Second, because the majority wrongly held the garnishment order was void, it avoided any discussion of whether Keeling had or has an adequate legal remedy.4
See In re Southwestern Bell Tel. Co., 35 S.W.3d 602, 605 (Tex. 2000). And if the order is not void, as I contend, to prevail by mandamus, Keeling must still show he has no adequate legal remedy.
There appear to have been at least three adequate legal remedies available to Keeling: 1) direct appeal;5 2) restricted appeal; and 3) bill of review. If Keeling was deprived of due process, a bill-of-review should be a simple procedure. See Ross v. Nat‘l Ctr. for the Empl. of the Disabled, 197 S.W.3d 795, 797-798 (Tex. 2006). Keeling also had an adequate legal remedy by direct appeal, Varner v. Koons, 888 S.W.2d 511, 513 (Tex. App.—El Paso 1994, orig. proceeding); see also Roberts v. Stoneham, 31 S.W.2d 856, 857 (Tex. Civ. App.—Austin 1930, no writ), and it also appears that a restricted appeal may have been available to him.

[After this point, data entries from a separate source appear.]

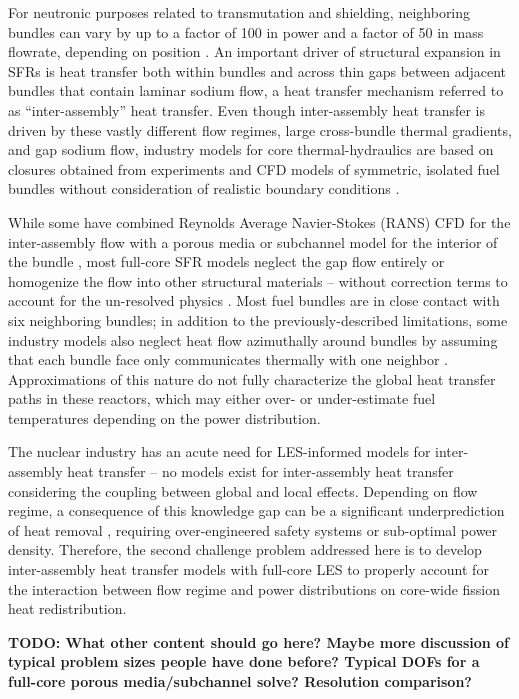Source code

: For neutronic purposes related to transmutation and shielding, neighboring
bundles can vary by up to a factor of 100 in power and a factor of 50 in mass
flowrate, depending on position \cite{abr}. An important driver of structural
expansion in SFRs is heat transfer both within bundles and across thin gaps
between adjacent bundles that contain laminar sodium flow, a heat transfer
mechanism referred to as ``inter-assembly'' heat transfer. Even though
inter-assembly heat transfer is driven by these vastly different flow regimes,
large cross-bundle thermal gradients, and gap sodium flow, industry models for
core thermal-hydraulics are based on closures obtained from experiments and CFD
models of symmetric, isolated fuel bundles without consideration of realistic
boundary conditions \cite{touran}. 

While some have combined Reynolds Average Navier-Stokes (RANS) CFD for the
inter-assembly flow with a porous media or subchannel model for the interior of
the bundle \cite{wang2020,gerschenfeld}, most full-core SFR models neglect the
gap flow entirely \cite{touran} or homogenize the flow into other structural
materials \cite{fiorina_of} -- without correction terms to account for the
un-resolved physics \cite{touran,fiorina_of}. Most fuel bundles are in close
contact with six neighboring bundles; in addition to the previously-described
limitations, some industry models also neglect heat flow azimuthally around
bundles by assuming that each bundle face only communicates thermally with one
neighbor \cite{touran}. Approximations of this nature do not fully characterize
the global heat transfer paths in these reactors, which may either over- or
under-estimate fuel temperatures depending on the power distribution.

The nuclear industry has an acute need for LES-informed models for
inter-assembly heat transfer -- no models exist for inter-assembly heat
transfer considering the coupling between global and local effects. Depending
on flow regime, a consequence of this knowledge gap can be a significant
underprediction of heat removal \cite{gerschenfeld}, requiring over-engineered
safety systems or sub-optimal power density. Therefore, the second challenge
problem addressed here is to develop inter-assembly heat transfer models with
full-core LES to properly account for the interaction between flow regime and
power distributions on core-wide fission heat redistribution. 


{\bf TODO: What other content should go here? Maybe more discussion of typical
problem sizes people have done before? Typical DOFs for a full-core porous
media/subchannel solve? Resolution comparison?}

See
Based on the foregoing, I respectfully dissent.
Notes
The Fourteenth Amendment to the United States Constitution protects against deprivation of life, liberty, or property by the State “without due process of law.” Daniels v. Williams, 474 U.S. 327, 331 (1986). These words “require that deprivation of life, liberty or property by adjudication be preceded by notice and opportunity for hearing appropriate to the nature of the case.” Logan v. Zimmerman Brush Co., 455 U.S. 422, 428 (1982); Thoyakulathu v. Brennan, 192 S.W.3d 849 (Tex. App.—Texarkana 2006, no pet.). The opportunity to be heard is the fundamental requirement of due process; it is an opportunity which must be granted at a meaningful time and in a meaningful manner. Armstrong v. Manzo, 380 U.S. 545, 552 (1965); Brewer v. Collins, 857 S.W.2d 819, 822 (Tex. App.—Houston [1st Dist.] 1993, no writ). Requiring the government to follow appropriate procedures when its agents decide to “deprive any person of life, liberty, or property,” the Due Process Clause promotes fairness in such decisions. Daniels, 474 U.S. at 331.

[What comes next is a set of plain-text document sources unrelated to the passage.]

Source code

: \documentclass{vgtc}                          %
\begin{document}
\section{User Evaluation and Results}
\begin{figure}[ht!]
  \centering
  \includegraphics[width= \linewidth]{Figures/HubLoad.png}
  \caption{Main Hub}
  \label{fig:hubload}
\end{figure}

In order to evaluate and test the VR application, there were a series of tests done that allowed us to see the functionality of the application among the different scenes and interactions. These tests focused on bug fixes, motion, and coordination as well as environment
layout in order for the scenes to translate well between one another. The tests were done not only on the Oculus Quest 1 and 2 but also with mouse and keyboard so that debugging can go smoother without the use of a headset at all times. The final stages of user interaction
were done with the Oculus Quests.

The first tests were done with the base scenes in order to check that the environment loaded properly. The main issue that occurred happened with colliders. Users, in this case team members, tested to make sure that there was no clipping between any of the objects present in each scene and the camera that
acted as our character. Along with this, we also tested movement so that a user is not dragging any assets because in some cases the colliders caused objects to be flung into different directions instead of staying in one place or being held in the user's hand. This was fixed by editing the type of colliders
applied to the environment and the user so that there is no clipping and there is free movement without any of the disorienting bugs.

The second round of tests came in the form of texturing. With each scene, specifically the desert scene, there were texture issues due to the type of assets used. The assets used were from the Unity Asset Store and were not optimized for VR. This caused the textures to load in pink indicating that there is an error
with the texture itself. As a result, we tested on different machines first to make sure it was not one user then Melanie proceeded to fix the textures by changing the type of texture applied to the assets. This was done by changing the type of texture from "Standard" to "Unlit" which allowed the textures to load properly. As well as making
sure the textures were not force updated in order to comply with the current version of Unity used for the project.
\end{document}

A helpful test in examining the question of whether due process was afforded employs a two-step inquiry: (1) Did the individual possess a protected interest to which due process protection was applicable? (2) Was the individual afforded an appropriate level of process? Copelin-Brown v. N.M. State Pers. Office, 399 F.3d 1248, 1254 (10th Cir. 2005).

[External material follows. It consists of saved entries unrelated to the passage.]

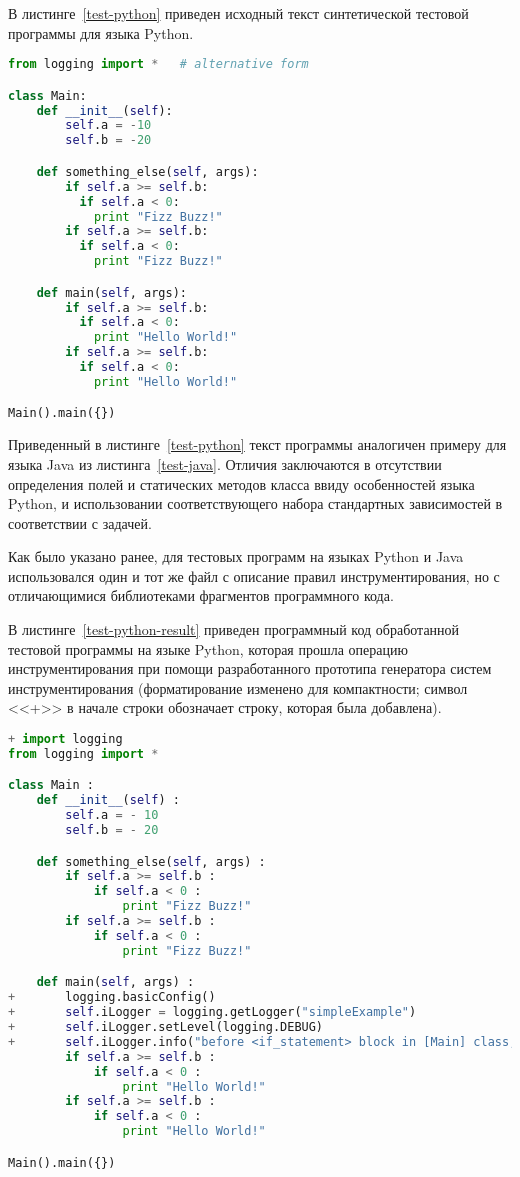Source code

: В листинге~\ref{test-python} приведен исходный текст синтетической тестовой программы для языка Python.

\begin{lstlisting}[frame=single, language=Python, label={test-python}, caption={Исходный текст тестового приложения.}]
from logging import *   # alternative form

class Main:
    def __init__(self):
        self.a = -10
        self.b = -20

    def something_else(self, args):
        if self.a >= self.b:
          if self.a < 0:
            print "Fizz Buzz!"
        if self.a >= self.b:
          if self.a < 0:
            print "Fizz Buzz!"

    def main(self, args):
        if self.a >= self.b:
          if self.a < 0:
            print "Hello World!"
        if self.a >= self.b:
          if self.a < 0:
            print "Hello World!"

Main().main({})
\end{lstlisting}

Приведенный в листинге~\ref{test-python} текст программы аналогичен примеру для языка Java из листинга~\ref{test-java}.
Отличия заключаются в отсутствии определения полей и статических методов класса ввиду особенностей языка Python, и использовании соответствующего набора стандартных зависимостей в соответствии с задачей.

Как было указано ранее, для тестовых программ на языках Python и Java использовался один и тот же файл с описание правил инструментирования, но с отличающимися библиотеками фрагментов программного кода.

В листинге~\ref{test-python-result} приведен программный код обработанной тестовой программы на языке Python, которая прошла операцию инструментирования при помощи разработанного прототипа генератора систем инструментирования (форматирование изменено для компактности; символ <<+>> в начале строки обозначает строку, которая была добавлена).

\begin{lstlisting}[frame=single, language=Python, label={test-python-result}, caption={Текст инструментированного тестового приложения.}]
+ import logging
from logging import *

class Main :
    def __init__(self) :
        self.a = - 10
        self.b = - 20

    def something_else(self, args) :
        if self.a >= self.b :
            if self.a < 0 :
                print "Fizz Buzz!"
        if self.a >= self.b :
            if self.a < 0 :
                print "Fizz Buzz!"

    def main(self, args) :
+       logging.basicConfig()
+       self.iLogger = logging.getLogger("simpleExample")
+       self.iLogger.setLevel(logging.DEBUG)
+       self.iLogger.info("before <if_statement> block in [Main] class, in {main} method")
        if self.a >= self.b :
            if self.a < 0 :
                print "Hello World!"
        if self.a >= self.b :
            if self.a < 0 :
                print "Hello World!"

Main().main({})
\end{lstlisting}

Abdullah, 211 S.W.3d at 941-42 & n. 7. Interestingly, although they distinguish the procedural posture of Abdullah because it was characterized as a civil appeal, the majority uses civil case law, rather than criminal case law, to determine that Keeling is entitled to mandamus relief. And because the majority relies on civil case law and because it should be set up as a civil proceeding, I, too, will rely on civil case law. But if it is a criminal proceeding, as they have docketed it, the Court of Criminal Appeals’ authority would absolutely prohibit the result they wish to reach. See discussion infra.